───── Material shown ─────

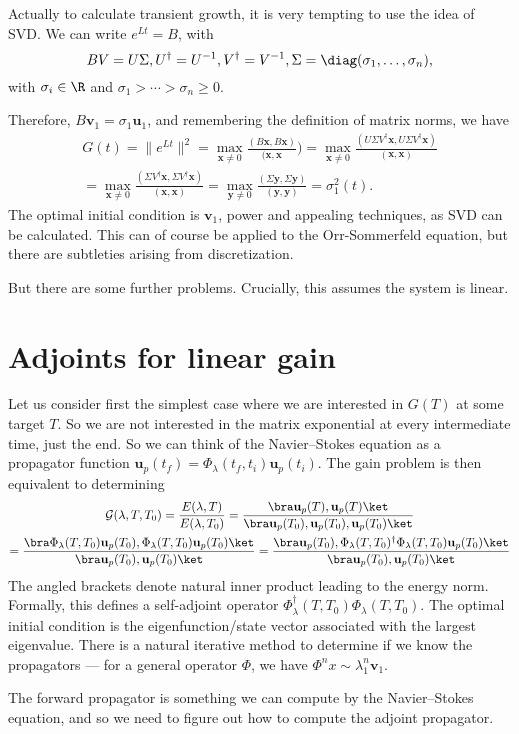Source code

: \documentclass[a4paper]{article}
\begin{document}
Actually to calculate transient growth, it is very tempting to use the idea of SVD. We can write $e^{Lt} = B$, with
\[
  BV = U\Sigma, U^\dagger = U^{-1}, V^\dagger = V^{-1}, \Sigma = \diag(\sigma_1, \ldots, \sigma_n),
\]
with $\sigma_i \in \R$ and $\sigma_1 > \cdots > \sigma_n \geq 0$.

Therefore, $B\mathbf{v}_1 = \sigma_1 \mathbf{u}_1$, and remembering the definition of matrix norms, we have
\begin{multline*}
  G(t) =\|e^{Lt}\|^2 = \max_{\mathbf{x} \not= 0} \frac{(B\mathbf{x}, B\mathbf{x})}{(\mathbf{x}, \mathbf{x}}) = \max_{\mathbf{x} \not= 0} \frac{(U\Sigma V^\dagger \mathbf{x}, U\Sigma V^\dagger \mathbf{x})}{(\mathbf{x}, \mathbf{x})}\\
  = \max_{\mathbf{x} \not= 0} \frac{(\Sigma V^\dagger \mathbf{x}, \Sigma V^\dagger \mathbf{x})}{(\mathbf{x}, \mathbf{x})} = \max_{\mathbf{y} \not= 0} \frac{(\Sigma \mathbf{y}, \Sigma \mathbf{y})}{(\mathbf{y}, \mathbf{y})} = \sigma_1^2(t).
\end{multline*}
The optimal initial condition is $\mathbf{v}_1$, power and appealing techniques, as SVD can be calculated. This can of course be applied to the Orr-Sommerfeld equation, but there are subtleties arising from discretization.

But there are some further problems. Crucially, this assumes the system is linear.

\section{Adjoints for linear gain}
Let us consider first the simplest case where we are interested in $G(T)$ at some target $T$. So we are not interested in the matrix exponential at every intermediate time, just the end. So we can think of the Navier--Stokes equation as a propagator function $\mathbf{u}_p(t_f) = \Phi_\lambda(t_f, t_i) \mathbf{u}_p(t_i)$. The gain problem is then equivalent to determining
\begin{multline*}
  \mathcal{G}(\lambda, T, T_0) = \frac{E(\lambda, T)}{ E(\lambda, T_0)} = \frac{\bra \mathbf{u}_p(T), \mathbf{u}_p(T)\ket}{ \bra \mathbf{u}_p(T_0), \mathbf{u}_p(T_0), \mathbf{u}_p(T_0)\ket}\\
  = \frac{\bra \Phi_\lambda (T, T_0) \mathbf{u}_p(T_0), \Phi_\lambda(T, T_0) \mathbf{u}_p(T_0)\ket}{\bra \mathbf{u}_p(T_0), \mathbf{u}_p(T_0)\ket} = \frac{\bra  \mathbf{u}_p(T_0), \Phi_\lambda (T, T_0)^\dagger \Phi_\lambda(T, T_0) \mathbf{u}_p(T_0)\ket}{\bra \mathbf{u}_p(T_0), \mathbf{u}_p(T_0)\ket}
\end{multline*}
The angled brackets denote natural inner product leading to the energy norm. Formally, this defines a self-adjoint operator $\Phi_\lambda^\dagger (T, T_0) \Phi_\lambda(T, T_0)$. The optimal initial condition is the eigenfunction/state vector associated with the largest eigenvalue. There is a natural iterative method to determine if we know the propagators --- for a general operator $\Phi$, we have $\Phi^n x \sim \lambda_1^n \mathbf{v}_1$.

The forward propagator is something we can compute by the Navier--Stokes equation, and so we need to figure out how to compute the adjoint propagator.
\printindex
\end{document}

─────

Transcribe every line of the records exactly. Pictures do not belong in the copy.

▸ Output for this exercise:
Source code

: \documentclass[a4paper]{article}
\begin{document}
Actually to calculate transient growth, it is very tempting to use the idea of SVD. We can write $e^{Lt} = B$, with
\[
  BV = U\Sigma, U^\dagger = U^{-1}, V^\dagger = V^{-1}, \Sigma = \diag(\sigma_1, \ldots, \sigma_n),
\]
with $\sigma_i \in \R$ and $\sigma_1 > \cdots > \sigma_n \geq 0$.

Therefore, $B\mathbf{v}_1 = \sigma_1 \mathbf{u}_1$, and remembering the definition of matrix norms, we have
\begin{multline*}
  G(t) =\|e^{Lt}\|^2 = \max_{\mathbf{x} \not= 0} \frac{(B\mathbf{x}, B\mathbf{x})}{(\mathbf{x}, \mathbf{x}}) = \max_{\mathbf{x} \not= 0} \frac{(U\Sigma V^\dagger \mathbf{x}, U\Sigma V^\dagger \mathbf{x})}{(\mathbf{x}, \mathbf{x})}\\
  = \max_{\mathbf{x} \not= 0} \frac{(\Sigma V^\dagger \mathbf{x}, \Sigma V^\dagger \mathbf{x})}{(\mathbf{x}, \mathbf{x})} = \max_{\mathbf{y} \not= 0} \frac{(\Sigma \mathbf{y}, \Sigma \mathbf{y})}{(\mathbf{y}, \mathbf{y})} = \sigma_1^2(t).
\end{multline*}
The optimal initial condition is $\mathbf{v}_1$, power and appealing techniques, as SVD can be calculated. This can of course be applied to the Orr-Sommerfeld equation, but there are subtleties arising from discretization.

But there are some further problems. Crucially, this assumes the system is linear.

\section{Adjoints for linear gain}
Let us consider first the simplest case where we are interested in $G(T)$ at some target $T$. So we are not interested in the matrix exponential at every intermediate time, just the end. So we can think of the Navier--Stokes equation as a propagator function $\mathbf{u}_p(t_f) = \Phi_\lambda(t_f, t_i) \mathbf{u}_p(t_i)$. The gain problem is then equivalent to determining
\begin{multline*}
  \mathcal{G}(\lambda, T, T_0) = \frac{E(\lambda, T)}{ E(\lambda, T_0)} = \frac{\bra \mathbf{u}_p(T), \mathbf{u}_p(T)\ket}{ \bra \mathbf{u}_p(T_0), \mathbf{u}_p(T_0), \mathbf{u}_p(T_0)\ket}\\
  = \frac{\bra \Phi_\lambda (T, T_0) \mathbf{u}_p(T_0), \Phi_\lambda(T, T_0) \mathbf{u}_p(T_0)\ket}{\bra \mathbf{u}_p(T_0), \mathbf{u}_p(T_0)\ket} = \frac{\bra  \mathbf{u}_p(T_0), \Phi_\lambda (T, T_0)^\dagger \Phi_\lambda(T, T_0) \mathbf{u}_p(T_0)\ket}{\bra \mathbf{u}_p(T_0), \mathbf{u}_p(T_0)\ket}
\end{multline*}
The angled brackets denote natural inner product leading to the energy norm. Formally, this defines a self-adjoint operator $\Phi_\lambda^\dagger (T, T_0) \Phi_\lambda(T, T_0)$. The optimal initial condition is the eigenfunction/state vector associated with the largest eigenvalue. There is a natural iterative method to determine if we know the propagators --- for a general operator $\Phi$, we have $\Phi^n x \sim \lambda_1^n \mathbf{v}_1$.

The forward propagator is something we can compute by the Navier--Stokes equation, and so we need to figure out how to compute the adjoint propagator.
\printindex
\end{document}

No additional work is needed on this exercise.